[Stored dataset items]
******************************
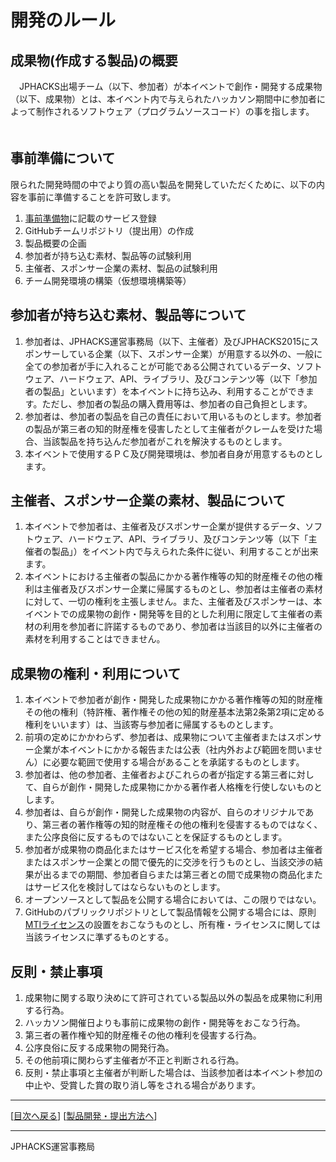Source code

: # 開発のルール

## 成果物(作成する製品)の概要
　JPHACKS出場チーム（以下、参加者）が本イベントで創作・開発する成果物（以下、成果物）とは、本イベント内で与えられたハッカソン期間中に参加者によって制作されるソフトウェア（プログラムソースコード）の事を指します。
　
## 事前準備について
限られた開発時間の中でより質の高い製品を開発していただくために、以下の内容を事前に準備することを許可致します。

1. [事前準備物](tools.md)に記載のサービス登録
2. GitHubチームリポジトリ（提出用）の作成
3. 製品概要の企画
4. 参加者が持ち込む素材、製品等の試験利用
5. 主催者、スポンサー企業の素材、製品の試験利用
6. チーム開発環境の構築（仮想環境構築等）

## 参加者が持ち込む素材、製品等について
1. 参加者は、JPHACKS運営事務局（以下、主催者）及びJPHACKS2015にスポンサーしている企業（以下、スポンサー企業）が用意する以外の、一般に全ての参加者が手に入れることが可能である公開されているデータ、ソフトウェア、ハードウェア、API、ライブラリ、及びコンテンツ等（以下「参加者の製品」といいます）を本イベントに持ち込み、利用することができます。ただし、参加者の製品の購入費用等は、参加者の自己負担とします。
2. 参加者は、参加者の製品を自己の責任において用いるものとします。参加者の製品が第三者の知的財産権を侵害したとして主催者がクレームを受けた場合、当該製品を持ち込んだ参加者がこれを解決するものとします。
3. 本イベントで使用するＰＣ及び開発環境は、参加者自身が用意するものとします。

## 主催者、スポンサー企業の素材、製品について
1. 本イベントで参加者は、主催者及びスポンサー企業が提供するデータ、ソフトウェア、ハードウェア、API、ライブラリ、及びコンテンツ等（以下「主催者の製品」）をイベント内で与えられた条件に従い、利用することが出来ます。
2. 本イベントにおける主催者の製品にかかる著作権等の知的財産権その他の権利は主催者及びスポンサー企業に帰属するものとし、参加者は主催者の素材に対して、一切の権利を主張しません。また、主催者及びスポンサーは、本イベントでの成果物の創作・開発等を目的とした利用に限定して主催者の素材の利用を参加者に許諾するものであり、参加者は当該目的以外に主催者の素材を利用することはできません。

## 成果物の権利・利用について
1. 本イベントで参加者が創作・開発した成果物にかかる著作権等の知的財産権その他の権利（特許権、著作権その他の知的財産基本法第2条第2項に定める権利をいいます）は、当該寄与参加者に帰属するものとします。
2. 前項の定めにかかわらず、参加者は、成果物について主催者またはスポンサー企業が本イベントにかかる報告または公表（社内外および範囲を問いません）に必要な範囲で使用する場合があることを承諾するものとします。
3. 参加者は、他の参加者、主催者およびこれらの者が指定する第三者に対して、自らが創作・開発した成果物にかかる著作者人格権を行使しないものとします。
4. 参加者は、自らが創作・開発した成果物の内容が、自らのオリジナルであり、第三者の著作権等の知的財産権その他の権利を侵害するものではなく、また公序良俗に反するものではないことを保証するものとします。
5. 参加者が成果物の商品化またはサービス化を希望する場合、参加者は主催者またはスポンサー企業との間で優先的に交渉を行うものとし、当該交渉の結果が出るまでの期間、参加者自らまたは第三者との間で成果物の商品化またはサービス化を検討してはならないものとします。
6. オープンソースとして製品を公開する場合においては、この限りではない。
7. GitHubのパブリックリポジトリとして製品情報を公開する場合には、原則[MTIライセンス](https://ja.wikipedia.org/wiki/MIT_License)の設置をおこなうものとし、所有権・ライセンスに関しては当該ライセンスに準ずるものとする。

## 反則・禁止事項
1. 成果物に関する取り決めにて許可されている製品以外の製品を成果物に利用する行為。
2. ハッカソン開催日よりも事前に成果物の創作・開発等をおこなう行為。
3. 第三者の著作権や知的財産権その他の権利を侵害する行為。
4. 公序良俗に反する成果物の開発行為。
5. その他前項に関わらず主催者が不正と判断される行為。
6. 反則・禁止事項と主催者が判断した場合は、当該参加者は本イベント参加の中止や、受賞した賞の取り消し等をされる場合があります。


--------------
[[目次へ戻る](../README.md)] [[製品開発・提出方法へ](how-to-submit.md)]

----
JPHACKS運営事務局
******************************
▸ WORK INSTRUCTIONS:
The records above are to be reproduced exactly; the pictures are to be left out.

▸ RESPONSE BELOW:
Source code

: # 開発のルール

## 成果物(作成する製品)の概要
　JPHACKS出場チーム（以下、参加者）が本イベントで創作・開発する成果物（以下、成果物）とは、本イベント内で与えられたハッカソン期間中に参加者によって制作されるソフトウェア（プログラムソースコード）の事を指します。
　
## 事前準備について
限られた開発時間の中でより質の高い製品を開発していただくために、以下の内容を事前に準備することを許可致します。

1. [事前準備物](tools.md)に記載のサービス登録
2. GitHubチームリポジトリ（提出用）の作成
3. 製品概要の企画
4. 参加者が持ち込む素材、製品等の試験利用
5. 主催者、スポンサー企業の素材、製品の試験利用
6. チーム開発環境の構築（仮想環境構築等）

## 参加者が持ち込む素材、製品等について
1. 参加者は、JPHACKS運営事務局（以下、主催者）及びJPHACKS2015にスポンサーしている企業（以下、スポンサー企業）が用意する以外の、一般に全ての参加者が手に入れることが可能である公開されているデータ、ソフトウェア、ハードウェア、API、ライブラリ、及びコンテンツ等（以下「参加者の製品」といいます）を本イベントに持ち込み、利用することができます。ただし、参加者の製品の購入費用等は、参加者の自己負担とします。
2. 参加者は、参加者の製品を自己の責任において用いるものとします。参加者の製品が第三者の知的財産権を侵害したとして主催者がクレームを受けた場合、当該製品を持ち込んだ参加者がこれを解決するものとします。
3. 本イベントで使用するＰＣ及び開発環境は、参加者自身が用意するものとします。

## 主催者、スポンサー企業の素材、製品について
1. 本イベントで参加者は、主催者及びスポンサー企業が提供するデータ、ソフトウェア、ハードウェア、API、ライブラリ、及びコンテンツ等（以下「主催者の製品」）をイベント内で与えられた条件に従い、利用することが出来ます。
2. 本イベントにおける主催者の製品にかかる著作権等の知的財産権その他の権利は主催者及びスポンサー企業に帰属するものとし、参加者は主催者の素材に対して、一切の権利を主張しません。また、主催者及びスポンサーは、本イベントでの成果物の創作・開発等を目的とした利用に限定して主催者の素材の利用を参加者に許諾するものであり、参加者は当該目的以外に主催者の素材を利用することはできません。

## 成果物の権利・利用について
1. 本イベントで参加者が創作・開発した成果物にかかる著作権等の知的財産権その他の権利（特許権、著作権その他の知的財産基本法第2条第2項に定める権利をいいます）は、当該寄与参加者に帰属するものとします。
2. 前項の定めにかかわらず、参加者は、成果物について主催者またはスポンサー企業が本イベントにかかる報告または公表（社内外および範囲を問いません）に必要な範囲で使用する場合があることを承諾するものとします。
3. 参加者は、他の参加者、主催者およびこれらの者が指定する第三者に対して、自らが創作・開発した成果物にかかる著作者人格権を行使しないものとします。
4. 参加者は、自らが創作・開発した成果物の内容が、自らのオリジナルであり、第三者の著作権等の知的財産権その他の権利を侵害するものではなく、また公序良俗に反するものではないことを保証するものとします。
5. 参加者が成果物の商品化またはサービス化を希望する場合、参加者は主催者またはスポンサー企業との間で優先的に交渉を行うものとし、当該交渉の結果が出るまでの期間、参加者自らまたは第三者との間で成果物の商品化またはサービス化を検討してはならないものとします。
6. オープンソースとして製品を公開する場合においては、この限りではない。
7. GitHubのパブリックリポジトリとして製品情報を公開する場合には、原則[MTIライセンス](https://ja.wikipedia.org/wiki/MIT_License)の設置をおこなうものとし、所有権・ライセンスに関しては当該ライセンスに準ずるものとする。

## 反則・禁止事項
1. 成果物に関する取り決めにて許可されている製品以外の製品を成果物に利用する行為。
2. ハッカソン開催日よりも事前に成果物の創作・開発等をおこなう行為。
3. 第三者の著作権や知的財産権その他の権利を侵害する行為。
4. 公序良俗に反する成果物の開発行為。
5. その他前項に関わらず主催者が不正と判断される行為。
6. 反則・禁止事項と主催者が判断した場合は、当該参加者は本イベント参加の中止や、受賞した賞の取り消し等をされる場合があります。


--------------
[[目次へ戻る](../README.md)] [[製品開発・提出方法へ](how-to-submit.md)]

----
JPHACKS運営事務局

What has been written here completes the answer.